Top of RECORD EXTRACTS

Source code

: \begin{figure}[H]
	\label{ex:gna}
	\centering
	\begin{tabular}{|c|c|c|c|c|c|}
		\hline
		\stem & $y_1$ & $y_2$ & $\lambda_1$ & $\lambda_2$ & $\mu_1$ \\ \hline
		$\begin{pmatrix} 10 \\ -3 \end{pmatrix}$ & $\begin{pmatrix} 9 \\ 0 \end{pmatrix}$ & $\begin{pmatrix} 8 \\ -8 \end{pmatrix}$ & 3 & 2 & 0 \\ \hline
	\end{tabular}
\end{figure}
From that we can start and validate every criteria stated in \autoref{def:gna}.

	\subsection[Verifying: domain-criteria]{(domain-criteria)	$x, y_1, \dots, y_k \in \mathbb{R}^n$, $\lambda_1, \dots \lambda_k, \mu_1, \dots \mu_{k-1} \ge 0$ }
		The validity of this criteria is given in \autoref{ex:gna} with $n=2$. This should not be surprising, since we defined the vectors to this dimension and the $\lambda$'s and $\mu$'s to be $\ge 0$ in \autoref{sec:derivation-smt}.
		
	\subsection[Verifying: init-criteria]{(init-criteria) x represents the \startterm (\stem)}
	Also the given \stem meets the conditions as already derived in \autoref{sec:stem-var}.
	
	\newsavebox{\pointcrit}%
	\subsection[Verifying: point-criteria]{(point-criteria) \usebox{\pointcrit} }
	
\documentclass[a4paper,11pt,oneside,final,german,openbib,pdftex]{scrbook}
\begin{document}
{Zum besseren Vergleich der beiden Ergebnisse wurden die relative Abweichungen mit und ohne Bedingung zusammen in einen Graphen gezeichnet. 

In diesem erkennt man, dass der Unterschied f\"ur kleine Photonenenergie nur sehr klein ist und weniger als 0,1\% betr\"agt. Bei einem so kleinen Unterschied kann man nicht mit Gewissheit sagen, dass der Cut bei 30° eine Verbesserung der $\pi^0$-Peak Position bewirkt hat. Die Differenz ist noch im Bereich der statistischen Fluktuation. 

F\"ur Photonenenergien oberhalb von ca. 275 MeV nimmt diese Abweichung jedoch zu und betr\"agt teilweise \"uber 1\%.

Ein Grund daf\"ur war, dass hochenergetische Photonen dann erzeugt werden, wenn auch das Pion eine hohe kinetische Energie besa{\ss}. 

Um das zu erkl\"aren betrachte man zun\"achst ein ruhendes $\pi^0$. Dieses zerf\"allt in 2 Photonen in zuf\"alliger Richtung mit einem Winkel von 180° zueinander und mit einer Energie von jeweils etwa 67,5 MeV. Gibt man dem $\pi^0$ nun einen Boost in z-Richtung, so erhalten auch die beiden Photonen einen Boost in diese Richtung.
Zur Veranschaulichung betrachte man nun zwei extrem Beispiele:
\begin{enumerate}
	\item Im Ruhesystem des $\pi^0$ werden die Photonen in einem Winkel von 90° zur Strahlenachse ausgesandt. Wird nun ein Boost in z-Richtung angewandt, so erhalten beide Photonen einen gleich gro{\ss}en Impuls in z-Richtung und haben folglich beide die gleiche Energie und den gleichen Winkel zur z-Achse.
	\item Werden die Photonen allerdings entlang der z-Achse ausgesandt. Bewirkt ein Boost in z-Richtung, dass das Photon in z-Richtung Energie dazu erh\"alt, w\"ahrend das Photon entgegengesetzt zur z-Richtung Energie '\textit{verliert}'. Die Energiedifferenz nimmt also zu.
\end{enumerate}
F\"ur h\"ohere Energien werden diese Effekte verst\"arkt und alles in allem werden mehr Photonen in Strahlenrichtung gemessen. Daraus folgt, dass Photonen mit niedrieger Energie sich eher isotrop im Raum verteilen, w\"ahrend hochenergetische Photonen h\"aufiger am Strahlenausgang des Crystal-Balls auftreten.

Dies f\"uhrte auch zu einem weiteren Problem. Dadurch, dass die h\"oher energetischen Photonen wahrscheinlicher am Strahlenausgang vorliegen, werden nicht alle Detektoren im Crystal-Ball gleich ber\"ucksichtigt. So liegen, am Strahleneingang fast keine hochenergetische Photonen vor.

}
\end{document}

Bottom of RECORD EXTRACTS

Each record above must be output without any alteration.

Source code

: \begin{figure}[H]
	\label{ex:gna}
	\centering
	\begin{tabular}{|c|c|c|c|c|c|}
		\hline
		\stem & $y_1$ & $y_2$ & $\lambda_1$ & $\lambda_2$ & $\mu_1$ \\ \hline
		$\begin{pmatrix} 10 \\ -3 \end{pmatrix}$ & $\begin{pmatrix} 9 \\ 0 \end{pmatrix}$ & $\begin{pmatrix} 8 \\ -8 \end{pmatrix}$ & 3 & 2 & 0 \\ \hline
	\end{tabular}
\end{figure}
From that we can start and validate every criteria stated in \autoref{def:gna}.

	\subsection[Verifying: domain-criteria]{(domain-criteria)	$x, y_1, \dots, y_k \in \mathbb{R}^n$, $\lambda_1, \dots \lambda_k, \mu_1, \dots \mu_{k-1} \ge 0$ }
		The validity of this criteria is given in \autoref{ex:gna} with $n=2$. This should not be surprising, since we defined the vectors to this dimension and the $\lambda$'s and $\mu$'s to be $\ge 0$ in \autoref{sec:derivation-smt}.
		
	\subsection[Verifying: init-criteria]{(init-criteria) x represents the \startterm (\stem)}
	Also the given \stem meets the conditions as already derived in \autoref{sec:stem-var}.
	
	\newsavebox{\pointcrit}%
	\subsection[Verifying: point-criteria]{(point-criteria) \usebox{\pointcrit} }
	
\documentclass[a4paper,11pt,oneside,final,german,openbib,pdftex]{scrbook}
\begin{document}
{Zum besseren Vergleich der beiden Ergebnisse wurden die relative Abweichungen mit und ohne Bedingung zusammen in einen Graphen gezeichnet. 

In diesem erkennt man, dass der Unterschied f\"ur kleine Photonenenergie nur sehr klein ist und weniger als 0,1\% betr\"agt. Bei einem so kleinen Unterschied kann man nicht mit Gewissheit sagen, dass der Cut bei 30° eine Verbesserung der $\pi^0$-Peak Position bewirkt hat. Die Differenz ist noch im Bereich der statistischen Fluktuation. 

F\"ur Photonenenergien oberhalb von ca. 275 MeV nimmt diese Abweichung jedoch zu und betr\"agt teilweise \"uber 1\%.

Ein Grund daf\"ur war, dass hochenergetische Photonen dann erzeugt werden, wenn auch das Pion eine hohe kinetische Energie besa{\ss}. 

Um das zu erkl\"aren betrachte man zun\"achst ein ruhendes $\pi^0$. Dieses zerf\"allt in 2 Photonen in zuf\"alliger Richtung mit einem Winkel von 180° zueinander und mit einer Energie von jeweils etwa 67,5 MeV. Gibt man dem $\pi^0$ nun einen Boost in z-Richtung, so erhalten auch die beiden Photonen einen Boost in diese Richtung.
Zur Veranschaulichung betrachte man nun zwei extrem Beispiele:
\begin{enumerate}
	\item Im Ruhesystem des $\pi^0$ werden die Photonen in einem Winkel von 90° zur Strahlenachse ausgesandt. Wird nun ein Boost in z-Richtung angewandt, so erhalten beide Photonen einen gleich gro{\ss}en Impuls in z-Richtung und haben folglich beide die gleiche Energie und den gleichen Winkel zur z-Achse.
	\item Werden die Photonen allerdings entlang der z-Achse ausgesandt. Bewirkt ein Boost in z-Richtung, dass das Photon in z-Richtung Energie dazu erh\"alt, w\"ahrend das Photon entgegengesetzt zur z-Richtung Energie '\textit{verliert}'. Die Energiedifferenz nimmt also zu.
\end{enumerate}
F\"ur h\"ohere Energien werden diese Effekte verst\"arkt und alles in allem werden mehr Photonen in Strahlenrichtung gemessen. Daraus folgt, dass Photonen mit niedrieger Energie sich eher isotrop im Raum verteilen, w\"ahrend hochenergetische Photonen h\"aufiger am Strahlenausgang des Crystal-Balls auftreten.

Dies f\"uhrte auch zu einem weiteren Problem. Dadurch, dass die h\"oher energetischen Photonen wahrscheinlicher am Strahlenausgang vorliegen, werden nicht alle Detektoren im Crystal-Ball gleich ber\"ucksichtigt. So liegen, am Strahleneingang fast keine hochenergetische Photonen vor.

}
\end{document}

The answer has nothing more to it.